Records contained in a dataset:

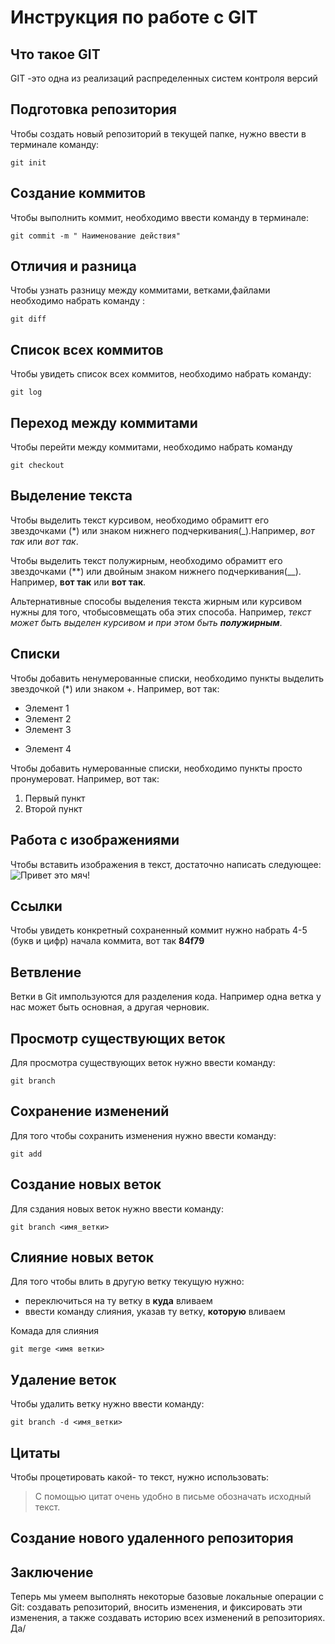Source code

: # Инструкция по работе с GIT

## Что такое GIT

GIT -это одна из реализаций распределенных систем контроля версий

## Подготовка репозитория

Чтобы создать новый репозиторий в текущей папке, нужно ввести в терминале команду:

    git init


## Создание коммитов

Чтобы выполнить коммит, необходимо ввести команду в терминале:

    git commit -m " Наименование действия"

  ## Отличия и разница

  Чтобы узнать разницу  между коммитами, ветками,файлами необходимо набрать команду :

    git diff

## Список всех коммитов

Чтобы увидеть список всех коммитов, необходимо набрать команду:

    git log

## Переход между коммитами

Чтобы перейти  между коммитами,  необходимо набрать команду

    git checkout

## Выделение текста

Чтобы выделить текст курсивом, необходимо обрамитт его звездочками (*) или знаком нижнего подчеркивания(_).Например, *вот так* или _вот так_.

Чтобы выделить текст полужирным, необходимо обрамитт его звездочками (**) или двойным знаком нижнего подчеркивания(__). Например, **вот так** или __вот так__.

Альтернативные способы выделения текста жирным или курсивом нужны для того, чтобысовмещать оба этих способа. Например, _текст может быть выделен курсивом и при этом быть **полужирным**_.

## Списки

Чтобы добавить ненумерованные списки, необходимо пункты выделить звездочкой (*) или знаком +. Например, вот так: 
* Элемент 1
* Элемент 2
* Элемент 3
+ Элемент 4

Чтобы добавить нумерованные списки, необходимо пункты просто пронумероват. Например, вот так:
1. Первый пункт
2. Второй пункт

## Работа с изображениями

 Чтобы вставить изображения в текст, достаточно написать следующее: ![Привет это мяч!](%D0%9A%D0%B0%D1%80%D1%82%D0%B8%D0%BD%D0%BA%D0%B0%20%D0%BC%D1%8F%D1%87.jpg)

## Ссылки

Чтобы увидеть конкретный сохраненный коммит нужно набрать 4-5 (букв и цифр) начала коммита, вот так **84f79** 

## Ветвление

Ветки в Git импользуются для разделения кода. Например одна ветка у нас может быть основная, а другая черновик.

## Просмотр существующих веток

Для просмотра существующих веток нужно ввести команду: 

    git branch

## Сохранение изменений

Для того чтобы сохранить изменения нужно ввести команду:

    git add


 ## Создание новых веток

 Для сздания новых веток нужно ввести команду:

    git branch <имя_ветки>

## Слияние новых веток

Для того чтобы влить в другую ветку текущую нужно:
- переключиться на ту ветку в **куда** вливаем
- ввести команду слияния, указав ту ветку, **которую** вливаем

Комада для слияния 

    git merge <имя ветки>

## Удаление веток

Чтобы удалить ветку нужно ввести команду:

    git branch -d <имя_ветки>

## Цитаты

Чтобы процетировать какой- то текст, нужно использовать:

> С помощью цитат очень удобно в письме обозначать исходный текст.

## Создание нового удаленного репозитория

## Заключение

Теперь мы умеем  выполнять некоторые базовые локальные операции с Git: создавать репозиторий, вносить изменения, и фиксировать эти изменения, а также создавать историю всех изменений в репозиториях. Да/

** Task details **
Your answer must be an exact transcription of the records above, minus the pictures.

** Task answer **
Source code

: # Инструкция по работе с GIT

## Что такое GIT

GIT -это одна из реализаций распределенных систем контроля версий

## Подготовка репозитория

Чтобы создать новый репозиторий в текущей папке, нужно ввести в терминале команду:

    git init


## Создание коммитов

Чтобы выполнить коммит, необходимо ввести команду в терминале:

    git commit -m " Наименование действия"

  ## Отличия и разница

  Чтобы узнать разницу  между коммитами, ветками,файлами необходимо набрать команду :

    git diff

## Список всех коммитов

Чтобы увидеть список всех коммитов, необходимо набрать команду:

    git log

## Переход между коммитами

Чтобы перейти  между коммитами,  необходимо набрать команду

    git checkout

## Выделение текста

Чтобы выделить текст курсивом, необходимо обрамитт его звездочками (*) или знаком нижнего подчеркивания(_).Например, *вот так* или _вот так_.

Чтобы выделить текст полужирным, необходимо обрамитт его звездочками (**) или двойным знаком нижнего подчеркивания(__). Например, **вот так** или __вот так__.

Альтернативные способы выделения текста жирным или курсивом нужны для того, чтобысовмещать оба этих способа. Например, _текст может быть выделен курсивом и при этом быть **полужирным**_.

## Списки

Чтобы добавить ненумерованные списки, необходимо пункты выделить звездочкой (*) или знаком +. Например, вот так: 
* Элемент 1
* Элемент 2
* Элемент 3
+ Элемент 4

Чтобы добавить нумерованные списки, необходимо пункты просто пронумероват. Например, вот так:
1. Первый пункт
2. Второй пункт

## Работа с изображениями

 Чтобы вставить изображения в текст, достаточно написать следующее: ![Привет это мяч!](%D0%9A%D0%B0%D1%80%D1%82%D0%B8%D0%BD%D0%BA%D0%B0%20%D0%BC%D1%8F%D1%87.jpg)

## Ссылки

Чтобы увидеть конкретный сохраненный коммит нужно набрать 4-5 (букв и цифр) начала коммита, вот так **84f79** 

## Ветвление

Ветки в Git импользуются для разделения кода. Например одна ветка у нас может быть основная, а другая черновик.

## Просмотр существующих веток

Для просмотра существующих веток нужно ввести команду: 

    git branch

## Сохранение изменений

Для того чтобы сохранить изменения нужно ввести команду:

    git add


 ## Создание новых веток

 Для сздания новых веток нужно ввести команду:

    git branch <имя_ветки>

## Слияние новых веток

Для того чтобы влить в другую ветку текущую нужно:
- переключиться на ту ветку в **куда** вливаем
- ввести команду слияния, указав ту ветку, **которую** вливаем

Комада для слияния 

    git merge <имя ветки>

## Удаление веток

Чтобы удалить ветку нужно ввести команду:

    git branch -d <имя_ветки>

## Цитаты

Чтобы процетировать какой- то текст, нужно использовать:

> С помощью цитат очень удобно в письме обозначать исходный текст.

## Создание нового удаленного репозитория

## Заключение

Теперь мы умеем  выполнять некоторые базовые локальные операции с Git: создавать репозиторий, вносить изменения, и фиксировать эти изменения, а также создавать историю всех изменений в репозиториях. Да/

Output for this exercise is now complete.